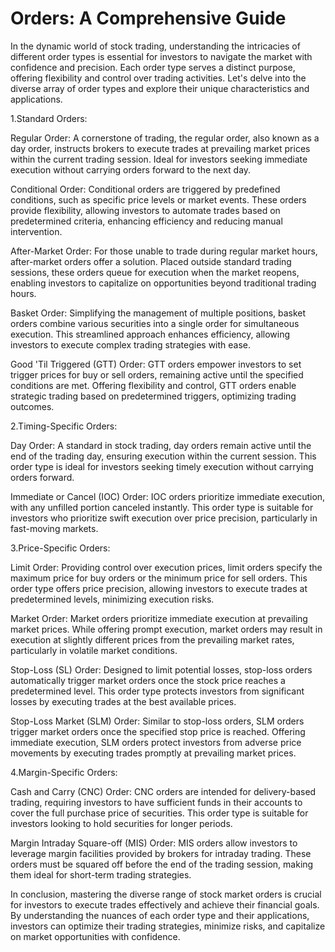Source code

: # Orders: A Comprehensive Guide

In the dynamic world of stock trading, understanding the intricacies of different order types is essential for investors to navigate the market with confidence and precision. Each order type serves a distinct purpose, offering flexibility and control over trading activities. Let's delve into the diverse array of order types and explore their unique characteristics and applications.


1.Standard Orders:

Regular Order: A cornerstone of trading, the regular order, also known as a day order, instructs brokers to execute trades at prevailing market prices within the current trading session. Ideal for investors seeking immediate execution without carrying orders forward to the next day.

Conditional Order: Conditional orders are triggered by predefined conditions, such as specific price levels or market events. These orders provide flexibility, allowing investors to automate trades based on predetermined criteria, enhancing efficiency and reducing manual intervention.

After-Market Order: For those unable to trade during regular market hours, after-market orders offer a solution. Placed outside standard trading sessions, these orders queue for execution when the market reopens, enabling investors to capitalize on opportunities beyond traditional trading hours.

Basket Order: Simplifying the management of multiple positions, basket orders combine various securities into a single order for simultaneous execution. This streamlined approach enhances efficiency, allowing investors to execute complex trading strategies with ease.

Good 'Til Triggered (GTT) Order: GTT orders empower investors to set trigger prices for buy or sell orders, remaining active until the specified conditions are met. Offering flexibility and control, GTT orders enable strategic trading based on predetermined triggers, optimizing trading outcomes.

2.Timing-Specific Orders:

Day Order: A standard in stock trading, day orders remain active until the end of the trading day, ensuring execution within the current session. This order type is ideal for investors seeking timely execution without carrying orders forward.

Immediate or Cancel (IOC) Order: IOC orders prioritize immediate execution, with any unfilled portion canceled instantly. This order type is suitable for investors who prioritize swift execution over price precision, particularly in fast-moving markets.

3.Price-Specific Orders:

Limit Order: Providing control over execution prices, limit orders specify the maximum price for buy orders or the minimum price for sell orders. This order type offers price precision, allowing investors to execute trades at predetermined levels, minimizing execution risks.

Market Order: Market orders prioritize immediate execution at prevailing market prices. While offering prompt execution, market orders may result in execution at slightly different prices from the prevailing market rates, particularly in volatile market conditions.

Stop-Loss (SL) Order: Designed to limit potential losses, stop-loss orders automatically trigger market orders once the stock price reaches a predetermined level. This order type protects investors from significant losses by executing trades at the best available prices.

Stop-Loss Market (SLM) Order: Similar to stop-loss orders, SLM orders trigger market orders once the specified stop price is reached. Offering immediate execution, SLM orders protect investors from adverse price movements by executing trades promptly at prevailing market prices.

4.Margin-Specific Orders:

Cash and Carry (CNC) Order: CNC orders are intended for delivery-based trading, requiring investors to have sufficient funds in their accounts to cover the full purchase price of securities. This order type is suitable for investors looking to hold securities for longer periods.

Margin Intraday Square-off (MIS) Order: MIS orders allow investors to leverage margin facilities provided by brokers for intraday trading. These orders must be squared off before the end of the trading session, making them ideal for short-term trading strategies.

In conclusion, mastering the diverse range of stock market orders is crucial for investors to execute trades effectively and achieve their financial goals. By understanding the nuances of each order type and their applications, investors can optimize their trading strategies, minimize risks, and capitalize on market opportunities with confidence.





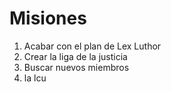 # Misiones

1. Acabar con el plan de Lex Luthor
2. Crear la liga de la justicia
3. Buscar nuevos miembros
4. la lcu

+--

Problem details ▸
Exclude images and repeat all entries exactly.

Task solution ▸
Source code

: # Orders: A Comprehensive Guide

In the dynamic world of stock trading, understanding the intricacies of different order types is essential for investors to navigate the market with confidence and precision. Each order type serves a distinct purpose, offering flexibility and control over trading activities. Let's delve into the diverse array of order types and explore their unique characteristics and applications.


1.Standard Orders:

Regular Order: A cornerstone of trading, the regular order, also known as a day order, instructs brokers to execute trades at prevailing market prices within the current trading session. Ideal for investors seeking immediate execution without carrying orders forward to the next day.

Conditional Order: Conditional orders are triggered by predefined conditions, such as specific price levels or market events. These orders provide flexibility, allowing investors to automate trades based on predetermined criteria, enhancing efficiency and reducing manual intervention.

After-Market Order: For those unable to trade during regular market hours, after-market orders offer a solution. Placed outside standard trading sessions, these orders queue for execution when the market reopens, enabling investors to capitalize on opportunities beyond traditional trading hours.

Basket Order: Simplifying the management of multiple positions, basket orders combine various securities into a single order for simultaneous execution. This streamlined approach enhances efficiency, allowing investors to execute complex trading strategies with ease.

Good 'Til Triggered (GTT) Order: GTT orders empower investors to set trigger prices for buy or sell orders, remaining active until the specified conditions are met. Offering flexibility and control, GTT orders enable strategic trading based on predetermined triggers, optimizing trading outcomes.

2.Timing-Specific Orders:

Day Order: A standard in stock trading, day orders remain active until the end of the trading day, ensuring execution within the current session. This order type is ideal for investors seeking timely execution without carrying orders forward.

Immediate or Cancel (IOC) Order: IOC orders prioritize immediate execution, with any unfilled portion canceled instantly. This order type is suitable for investors who prioritize swift execution over price precision, particularly in fast-moving markets.

3.Price-Specific Orders:

Limit Order: Providing control over execution prices, limit orders specify the maximum price for buy orders or the minimum price for sell orders. This order type offers price precision, allowing investors to execute trades at predetermined levels, minimizing execution risks.

Market Order: Market orders prioritize immediate execution at prevailing market prices. While offering prompt execution, market orders may result in execution at slightly different prices from the prevailing market rates, particularly in volatile market conditions.

Stop-Loss (SL) Order: Designed to limit potential losses, stop-loss orders automatically trigger market orders once the stock price reaches a predetermined level. This order type protects investors from significant losses by executing trades at the best available prices.

Stop-Loss Market (SLM) Order: Similar to stop-loss orders, SLM orders trigger market orders once the specified stop price is reached. Offering immediate execution, SLM orders protect investors from adverse price movements by executing trades promptly at prevailing market prices.

4.Margin-Specific Orders:

Cash and Carry (CNC) Order: CNC orders are intended for delivery-based trading, requiring investors to have sufficient funds in their accounts to cover the full purchase price of securities. This order type is suitable for investors looking to hold securities for longer periods.

Margin Intraday Square-off (MIS) Order: MIS orders allow investors to leverage margin facilities provided by brokers for intraday trading. These orders must be squared off before the end of the trading session, making them ideal for short-term trading strategies.

In conclusion, mastering the diverse range of stock market orders is crucial for investors to execute trades effectively and achieve their financial goals. By understanding the nuances of each order type and their applications, investors can optimize their trading strategies, minimize risks, and capitalize on market opportunities with confidence.





 # Misiones

1. Acabar con el plan de Lex Luthor
2. Crear la liga de la justicia
3. Buscar nuevos miembros
4. la lcu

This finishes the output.